Das «Yellowstone»-Prequel «1883» mag nur lose mit der Mutterserie verknüpft sein, doch allein dieser dünne rote Faden dürfte schon vor der Erstausstrahlung die Korken knallen gelassen haben.
Was Kevin Feige mit Marvel für die Filmwelt geschafft hat, nämlich der erfolgreichste Filmproduzent der Welt zu werden, dürfte demnächst Taylor Sheridan für die TV-Welt zugeschrieben werden. Mit einer Prequelserie die Ursprünge der Dutton Familie zu beleuchten, klingt zunächst nicht nach äußerst innovativem Geschichtenerzählen. Doch gerade in Zeiten der Franchise-Dschungel, in denen der Erfolg einer jeden Neuschöpfung wie eine Zitrone bis auf den letzten Tropfen ausgequetscht wird, überrascht die Entscheidung keineswegs. Was allerdings zunächst wie ein schneller Weg, eine Menge Geld im Stile des «The Walking Dead»-Universums und seiner vielen Ableger zu verdienen klingen mag, stellt sich dank Sheridans Liebe zum Westerngenre als Finte heraus.
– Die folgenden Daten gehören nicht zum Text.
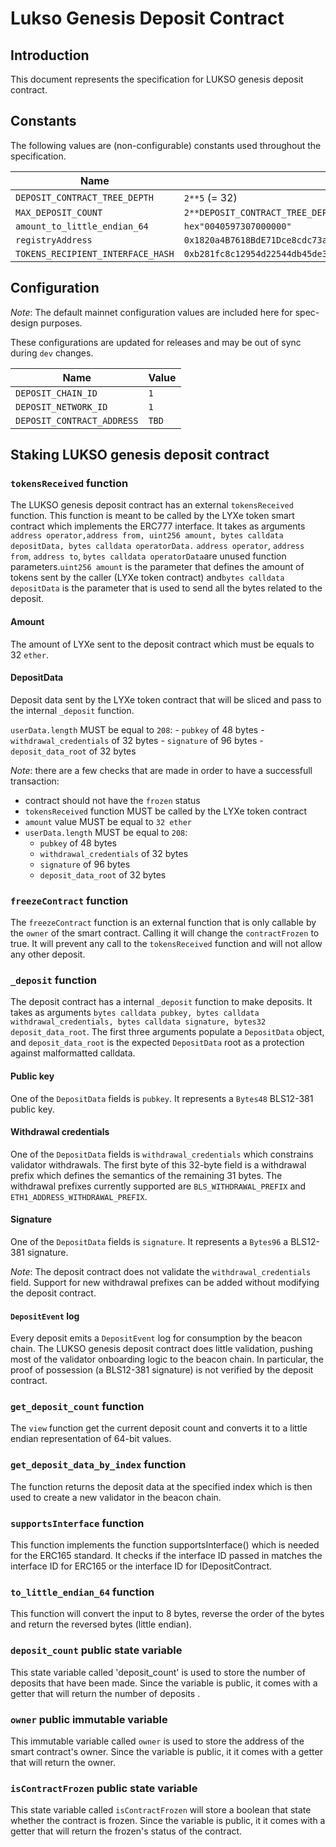 # Lukso Genesis Deposit Contract

## Introduction

This document represents the specification for LUKSO genesis deposit contract.

## Constants

The following values are (non-configurable) constants used throughout the specification.

| Name                              | Value                                                                |
| --------------------------------- | -------------------------------------------------------------------- |
| `DEPOSIT_CONTRACT_TREE_DEPTH`     | `2**5` (= 32)                                                        |
| `MAX_DEPOSIT_COUNT`               | `2**DEPOSIT_CONTRACT_TREE_DEPTH - 1`                                 |
| `amount_to_little_endian_64`      | `hex"0040597307000000"`                                              |
| `registryAddress`                 | `0x1820a4B7618BdE71Dce8cdc73aAB6C95905faD24`                         |
| `TOKENS_RECIPIENT_INTERFACE_HASH` | `0xb281fc8c12954d22544db45de3159a39272895b169a852b314f9cc762e44c53b` |

## Configuration

_Note_: The default mainnet configuration values are included here for spec-design purposes.

<!-- The different configurations for mainnet, testnets, and YAML-based testing can be found in the [`configs/constant_presets`](../../configs) directory. -->

These configurations are updated for releases and may be out of sync during `dev` changes.

| Name                       | Value |
| -------------------------- | ----- |
| `DEPOSIT_CHAIN_ID`         | `1`   |
| `DEPOSIT_NETWORK_ID`       | `1`   |
| `DEPOSIT_CONTRACT_ADDRESS` | `TBD` |

## Staking LUKSO genesis deposit contract

### `tokensReceived` function

The LUKSO genesis deposit contract has an external `tokensReceived` function.
This function is meant to be called by the LYXe token smart contract which implements the ERC777 interface.
It takes as arguments `address operator,address from, uint256 amount, bytes calldata depositData, bytes calldata operatorData.`
`address operator`, `address from`, `address to`, `bytes calldata operatorData`are unused function parameters.`uint256 amount` is the parameter that defines the amount of tokens sent by the caller (LYXe token contract) and`bytes calldata depositData` is the parameter that is used to send all the bytes related to the deposit.

#### Amount

The amount of LYXe sent to the deposit contract which must be equals to 32 `ether`.

#### DepositData

Deposit data sent by the LYXe token contract that will be sliced and pass to the internal `_deposit` function.

`userData.length` MUST be equal to `208`: - `pubkey` of 48 bytes - `withdrawal_credentials` of 32 bytes - `signature` of 96 bytes - `deposit_data_root` of 32 bytes

_Note_: there are a few checks that are made in order to have a successfull transaction:

- contract should not have the `frozen` status
- `tokensReceived` function MUST be called by the LYXe token contract
- `amount` value MUST be equal to `32 ether`
- `userData.length` MUST be equal to `208`:
  - `pubkey` of 48 bytes
  - `withdrawal_credentials` of 32 bytes
  - `signature` of 96 bytes
  - `deposit_data_root` of 32 bytes

### `freezeContract` function

The `freezeContract` function is an external function that is only callable by the `owner` of the smart contract.
Calling it will change the `contractFrozen` to true.
It will prevent any call to the `tokensReceived` function and will not allow any other deposit.

### `_deposit` function

The deposit contract has a internal `_deposit` function to make deposits. It takes as arguments `bytes calldata pubkey, bytes calldata withdrawal_credentials, bytes calldata signature, bytes32 deposit_data_root`. The first three arguments populate a `DepositData` object, and `deposit_data_root` is the expected `DepositData` root as a protection against malformatted calldata.

#### Public key

One of the `DepositData` fields is `pubkey`. It represents a `Bytes48` BLS12-381 public key.

#### Withdrawal credentials

One of the `DepositData` fields is `withdrawal_credentials` which constrains validator withdrawals.
The first byte of this 32-byte field is a withdrawal prefix which defines the semantics of the remaining 31 bytes.
The withdrawal prefixes currently supported are `BLS_WITHDRAWAL_PREFIX` and `ETH1_ADDRESS_WITHDRAWAL_PREFIX`.

#### Signature

One of the `DepositData` fields is `signature`. It represents a `Bytes96` a BLS12-381 signature.

_Note_: The deposit contract does not validate the `withdrawal_credentials` field.
Support for new withdrawal prefixes can be added without modifying the deposit contract.

#### `DepositEvent` log

Every deposit emits a `DepositEvent` log for consumption by the beacon chain. The LUKSO genesis deposit contract does little validation, pushing most of the validator onboarding logic to the beacon chain. In particular, the proof of possession (a BLS12-381 signature) is not verified by the deposit contract.

### `get_deposit_count` function

The `view` function get the current deposit count and converts it to a little endian representation of 64-bit values.

### `get_deposit_data_by_index` function

The function returns the deposit data at the specified index which is then used to create a new validator in the beacon chain.

### `supportsInterface` function

This function implements the function supportsInterface() which is needed for the ERC165 standard. It checks if the interface ID passed in matches the interface ID for ERC165 or the interface ID for IDepositContract.

### `to_little_endian_64` function

This function will convert the input to 8 bytes, reverse the order of the bytes and return the reversed bytes (little endian).

### `deposit_count` public state variable

This state variable called 'deposit_count' is used to store the number of deposits that have been made. Since the variable is public, it comes with a getter that will return the number of deposits .

### `owner` public immutable variable

This immutable variable called `owner` is used to store the address of the smart contract's owner. Since the variable is public, it it comes with a getter that will return the owner.

### `isContractFrozen` public state variable

This state variable called `isContractFrozen` will store a boolean that state whether the contract is frozen. Since the variable is public, it it comes with a getter that will return the frozen's status of the contract.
«1883» mag aufgrund der Nachnamen seiner Protagonisten mit der Mutterserie verbunden sein, grenzt sich aber sowohl erzählerisch als auch stilistisch immens von dieser ab, lediglich die fantastische Kameraarbeit, die weitläufige, naturbelassene Landschaften einfängt, bleibt erhalten. Die zehnteilige Miniserie spielt im titelgebenden Jahr 1883 und zeigt die unter widrigsten Bedingungen stattfindende Reise der Dutton Familie von Texas nach Montana. Während «Yellowstone» als Neowestern mit leicht soapigen Elementen im Stile von «Dallas» zu einer der erfolgreichsten Serien des 21. Jahrhunderts avancierte, gliedert sich «1883» im klassischen Westerngenre ein. Schnörkellos, dreckig, und brutal erinnert der wilde Westen von «1883» damit viel mehr an Genrevertreter wie «Deadwood» als an die eigene Mutterserie.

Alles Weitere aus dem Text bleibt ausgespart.